## [ACTION ITEM]
Transcribe the data underneath exactly. No images belong in your version.

## [TASK INPUTS]
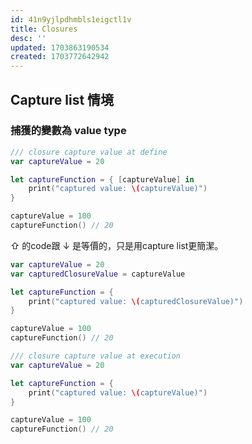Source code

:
 ```yaml
---
id: 41n9yjlpdhmbls1eigctl1v
title: Closures
desc: ''
updated: 1703863190534
created: 1703772642942
---
```


## Capture list 情境

### 捕獲的變數為 value type

```swift
/// closure capture value at define
var captureValue = 20

let captureFunction = { [captureValue] in
    print("captured value: \(captureValue)")
}

captureValue = 100
captureFunction() // 20
```

⇧ 的code跟 ↓ 是等價的，只是用capture list更簡潔。

```swift
var captureValue = 20
var capturedClosureValue = captureValue

let captureFunction = {
    print("captured value: \(capturedClosureValue)")
}

captureValue = 100
captureFunction() // 20
```

```swift
/// closure capture value at execution
var captureValue = 20

let captureFunction = {
    print("captured value: \(captureValue)")
}

captureValue = 100
captureFunction() // 20
```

## [SOLUTION]
Source code

:
 ```yaml
---
id: 41n9yjlpdhmbls1eigctl1v
title: Closures
desc: ''
updated: 1703863190534
created: 1703772642942
---
```


## Capture list 情境

### 捕獲的變數為 value type

```swift
/// closure capture value at define
var captureValue = 20

let captureFunction = { [captureValue] in
    print("captured value: \(captureValue)")
}

captureValue = 100
captureFunction() // 20
```

⇧ 的code跟 ↓ 是等價的，只是用capture list更簡潔。

```swift
var captureValue = 20
var capturedClosureValue = captureValue

let captureFunction = {
    print("captured value: \(capturedClosureValue)")
}

captureValue = 100
captureFunction() // 20
```

```swift
/// closure capture value at execution
var captureValue = 20

let captureFunction = {
    print("captured value: \(captureValue)")
}

captureValue = 100
captureFunction() // 20
```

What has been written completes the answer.